But alternatively, the truth that this new Codex AI SWE agent is in “research preview” to start out could also be a type of OpenAI pressuring Windsurf or Cursor or anybody else to return to the bargaining desk and strike a deal. Asked in regards to the potential for a Windsurf acquisition and reviews of 1 thereof, an OpenAI spokesperson advised VentureBeat that they had nothing to share on that entrance.

In both case, Embiricos frames Codex as excess of a mere code device or assistant.

“We’re about to undergo a seismic shift in how developers work with agents—not just pairing with them in real time, but fully delegating tasks,” he mentioned. “The first experiments were just reasoning models with terminal access. The experience was magical—they started doing things for us.”

Built for dev groups, not merely solo devs

Codex is designed with skilled builders in thoughts, however Embiricos famous that even product managers have discovered it useful for suggesting or validating modifications earlier than pulling in human SWEs. This versatility displays OpenAI’s technique of constructing instruments that increase productiveness throughout technical groups.

Trini, an engineering lead on the undertaking, summarized the broader ambition behind Codex: “This is a transformative change in how software engineers interface with AI and computers in general.
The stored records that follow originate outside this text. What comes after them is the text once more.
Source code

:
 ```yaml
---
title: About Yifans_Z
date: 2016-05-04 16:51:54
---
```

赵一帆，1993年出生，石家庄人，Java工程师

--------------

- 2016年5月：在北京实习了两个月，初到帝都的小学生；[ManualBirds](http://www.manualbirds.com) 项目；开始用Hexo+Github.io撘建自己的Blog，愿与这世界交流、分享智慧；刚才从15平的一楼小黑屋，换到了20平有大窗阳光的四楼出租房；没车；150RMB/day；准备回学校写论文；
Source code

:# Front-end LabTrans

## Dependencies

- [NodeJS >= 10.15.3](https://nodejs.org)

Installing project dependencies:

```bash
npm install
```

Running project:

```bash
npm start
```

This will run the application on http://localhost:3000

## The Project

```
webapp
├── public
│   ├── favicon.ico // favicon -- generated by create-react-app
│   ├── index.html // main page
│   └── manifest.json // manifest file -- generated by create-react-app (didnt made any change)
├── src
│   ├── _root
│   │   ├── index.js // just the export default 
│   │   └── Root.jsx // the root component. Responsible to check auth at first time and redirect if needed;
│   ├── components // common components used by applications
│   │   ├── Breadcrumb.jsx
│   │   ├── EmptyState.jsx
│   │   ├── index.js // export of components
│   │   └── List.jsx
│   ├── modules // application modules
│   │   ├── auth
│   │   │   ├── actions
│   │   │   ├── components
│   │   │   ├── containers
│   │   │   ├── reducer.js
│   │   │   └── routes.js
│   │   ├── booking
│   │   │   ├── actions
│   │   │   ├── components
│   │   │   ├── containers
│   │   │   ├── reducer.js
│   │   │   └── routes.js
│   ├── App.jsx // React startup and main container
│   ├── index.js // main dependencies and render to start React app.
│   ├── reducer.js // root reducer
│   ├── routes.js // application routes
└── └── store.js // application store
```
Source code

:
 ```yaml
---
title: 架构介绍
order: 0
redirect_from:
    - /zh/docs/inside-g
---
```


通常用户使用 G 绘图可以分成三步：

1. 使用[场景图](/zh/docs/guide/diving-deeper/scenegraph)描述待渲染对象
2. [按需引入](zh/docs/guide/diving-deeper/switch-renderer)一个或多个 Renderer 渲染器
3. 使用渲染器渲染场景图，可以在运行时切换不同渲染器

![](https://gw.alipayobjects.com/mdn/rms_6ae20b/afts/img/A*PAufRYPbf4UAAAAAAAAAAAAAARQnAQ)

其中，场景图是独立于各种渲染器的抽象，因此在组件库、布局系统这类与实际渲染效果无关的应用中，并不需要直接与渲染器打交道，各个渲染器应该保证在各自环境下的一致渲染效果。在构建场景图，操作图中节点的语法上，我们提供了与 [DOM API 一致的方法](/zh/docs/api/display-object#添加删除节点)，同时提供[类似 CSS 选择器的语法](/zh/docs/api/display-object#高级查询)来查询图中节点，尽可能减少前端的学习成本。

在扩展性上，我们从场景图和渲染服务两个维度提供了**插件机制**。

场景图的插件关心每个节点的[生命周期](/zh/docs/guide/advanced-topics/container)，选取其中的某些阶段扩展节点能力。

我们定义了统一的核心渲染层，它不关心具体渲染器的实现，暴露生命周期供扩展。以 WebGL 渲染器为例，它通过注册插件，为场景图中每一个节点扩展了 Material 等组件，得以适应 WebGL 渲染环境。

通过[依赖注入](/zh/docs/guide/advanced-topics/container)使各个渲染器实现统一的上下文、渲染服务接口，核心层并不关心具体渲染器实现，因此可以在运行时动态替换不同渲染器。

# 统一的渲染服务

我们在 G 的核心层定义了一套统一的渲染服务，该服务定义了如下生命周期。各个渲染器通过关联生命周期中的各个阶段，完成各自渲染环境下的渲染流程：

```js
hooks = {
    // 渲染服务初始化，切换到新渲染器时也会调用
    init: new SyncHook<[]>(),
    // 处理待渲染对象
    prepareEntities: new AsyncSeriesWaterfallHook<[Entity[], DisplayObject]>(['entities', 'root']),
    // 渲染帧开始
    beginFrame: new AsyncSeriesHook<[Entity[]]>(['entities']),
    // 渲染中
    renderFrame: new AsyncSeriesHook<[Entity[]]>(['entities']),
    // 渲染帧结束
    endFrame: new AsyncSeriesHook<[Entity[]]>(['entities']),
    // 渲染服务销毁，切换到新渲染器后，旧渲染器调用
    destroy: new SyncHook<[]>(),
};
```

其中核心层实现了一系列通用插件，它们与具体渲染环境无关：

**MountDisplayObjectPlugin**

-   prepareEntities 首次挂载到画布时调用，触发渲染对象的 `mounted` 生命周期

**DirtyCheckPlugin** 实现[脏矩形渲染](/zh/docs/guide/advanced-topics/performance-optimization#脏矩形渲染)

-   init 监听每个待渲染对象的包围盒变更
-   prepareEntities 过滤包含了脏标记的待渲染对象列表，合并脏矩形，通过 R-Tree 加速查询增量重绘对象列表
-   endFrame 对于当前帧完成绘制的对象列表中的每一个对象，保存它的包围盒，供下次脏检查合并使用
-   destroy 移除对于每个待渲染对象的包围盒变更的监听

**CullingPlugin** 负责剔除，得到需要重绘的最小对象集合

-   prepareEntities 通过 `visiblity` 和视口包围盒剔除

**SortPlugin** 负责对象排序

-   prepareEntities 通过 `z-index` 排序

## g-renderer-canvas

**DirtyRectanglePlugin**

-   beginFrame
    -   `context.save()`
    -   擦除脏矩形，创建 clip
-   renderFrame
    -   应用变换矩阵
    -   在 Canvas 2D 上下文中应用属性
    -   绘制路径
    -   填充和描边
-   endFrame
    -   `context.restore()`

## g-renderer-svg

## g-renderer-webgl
It amplifies each person’s potential.”

OpenAI envisions Codex because the centerpiece of a brand new improvement workflow the place engineers assign high-level duties to brokers and collaborate with them asynchronously. The firm is constructing towards deeper integrations throughout GitHub, ChatGPT Desktop, difficulty trackers, and CI techniques. The long-term aim is to mix real-time pairing and long-horizon process delegation right into a seamless improvement expertise.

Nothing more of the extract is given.